Another fire, Toni thought when he reached him, wondering why Serge looked so desperate, but then he understood. It was the same fire they’d passed before.
‘We’re going in circles,’ said Serge.
Toni felt his breath leave him. ‘How is that possible?’ He fell to his knees. ‘How is that
possible
?’
Serge’s fists clenched. He swore again. ‘We have to keep going,’ he said, determined.
‘I can’t go on,’ said Toni. ‘Not like this.’

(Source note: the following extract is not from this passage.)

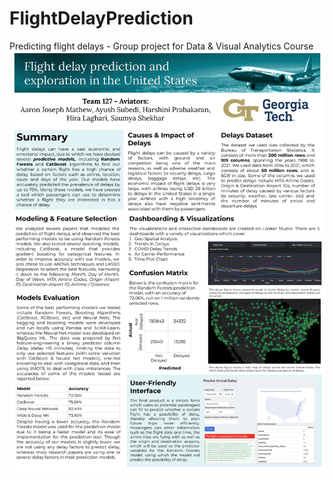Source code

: # FlightDelayPrediction
Predicting flight delays - Group project for Data & Visual Analytics Course 
![alt text](https://github.com/hiralaghari/FlightDelayPrediction/blob/main/Poster.png)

‘We can’t stop,’ said Serge, agitated, staring at the ground. Toni followed his gaze and saw one of the charred animals he’d noticed before. The way Serge was looking at
it . . .
He was hungry.
‘If we keep getting lost,’ said Toni, ‘we’ll never get out of the forest.’
Serge looked at him, petulant. ‘What do you suggest?’
‘We go downhill from now on. Find a stream – it should take us to the lake. Then we follow the shore, away from the dam.’